More U.S. women getting HIV through sex than drug use, U.S. officials say

July 23, 1993|By Los Angeles Times

WASHINGTON -- For the first time since the start of the AIDS epidemic, more American women were infected with the human immunodeficiency virus through sexual transmission than through intravenous drug use, federal health officials report.

Though not unexpected, the trend indicates the continuing spread of the disease beyond primary risk groups, such as homosexual men and intravenous drug users, and toward more mainstream populations, health officials said yesterday.

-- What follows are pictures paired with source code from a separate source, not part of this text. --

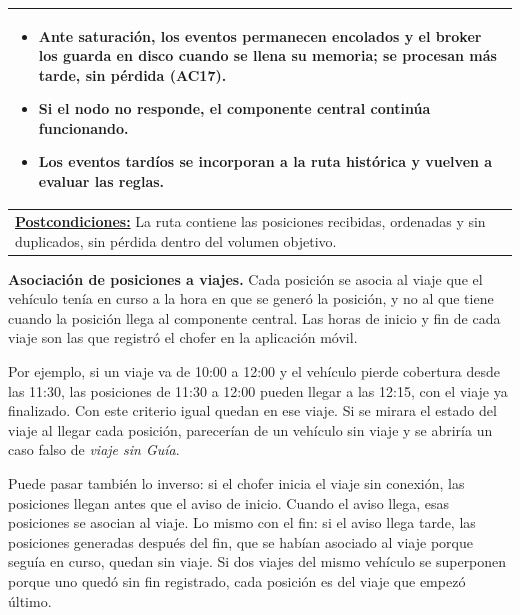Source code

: \begin{table}[H]
\begin{tabular}{|p{15.8cm}|}
\begin{itemize}[leftmargin=*,topsep=2pt,itemsep=1pt,parsep=0pt,partopsep=0pt]
    \item Ante saturación, los eventos permanecen encolados y el broker los guarda en disco cuando se llena su memoria; se procesan más tarde, sin pérdida (AC17).
    \item Si el nodo no responde, el componente central continúa funcionando.
    \item Los eventos tardíos se incorporan a la ruta histórica y vuelven a evaluar las reglas.
\end{itemize} \\ \hline
\textbf{\underline{Postcondiciones:}} La ruta contiene las posiciones recibidas, ordenadas y sin duplicados, sin pérdida dentro del volumen objetivo. \\ \hline
\end{tabular}
\end{table}

\textbf{Asociación de posiciones a viajes.} Cada posición se asocia al viaje que el vehículo tenía en curso a la hora en que se generó la posición, y no al que tiene cuando la posición llega al componente central. Las horas de inicio y fin de cada viaje son las que registró el chofer en la aplicación móvil.

Por ejemplo, si un viaje va de 10:00 a 12:00 y el vehículo pierde cobertura desde las 11:30, las posiciones de 11:30 a 12:00 pueden llegar a las 12:15, con el viaje ya finalizado. Con este criterio igual quedan en ese viaje. Si se mirara el estado del viaje al llegar cada posición, parecerían de un vehículo sin viaje y se abriría un caso falso de \emph{viaje sin Guía}.

Puede pasar también lo inverso: si el chofer inicia el viaje sin conexión, las posiciones llegan antes que el aviso de inicio. Cuando el aviso llega, esas posiciones se asocian al viaje. Lo mismo con el fin: si el aviso llega tarde, las posiciones generadas después del fin, que se habían asociado al viaje porque seguía en curso, quedan sin viaje. Si dos viajes del mismo vehículo se superponen porque uno quedó sin fin registrado, cada posición es del viaje que empezó último.

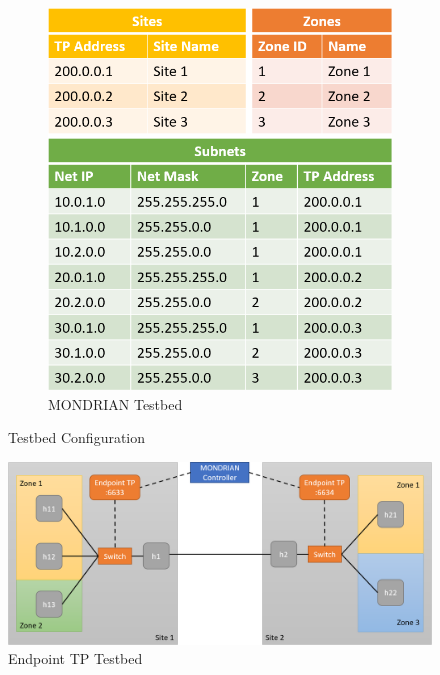 \begin{figure}
    \begin{subfigure}[t]{.49\textwidth}
      \centering
      \includegraphics[width=\linewidth]{img/Mondrian_Testbed_Data.png}
      \caption{MONDRIAN Testbed}
      \label{fig:sub: MONDRIAN Testbed}
    \end{subfigure}
    \caption{Testbed Configuration}
    \label{fig:Testbed Configuration}
\end{figure}


\begin{figure}[h]
    \centering
    \includegraphics[width =\textwidth]{img/Endpoint_TP_testbed.png}
    \caption{Endpoint \acs{TP} Testbed}
    \label{Endpoint TP Testbed}
\end{figure}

"This is a signal that this movement is occurring, and we shouldn't be complacent," said Dr. John Ward, chief of the Centers for Disease Control and Prevention's HIV/AIDS surveillance branch. "Heterosexual transmission is becoming more common, and this is a reflection of what the data are telling us."

Most of the women were one step removed from HIV exposure through drug use. While they did not inject drugs themselves, they had sexual contact with someone who did, meaning that heterosexual transmission among women remains greatest in communities with high rates of intravenous drug use, the CDC said in its Morbidity and Mortality Weekly Reports for 1992 -- the latest year for which complete statistics were available.

"More than half of the women who acquired the infection through heterosexual contact reported having sex with an injecting drug user," Dr. Ward said.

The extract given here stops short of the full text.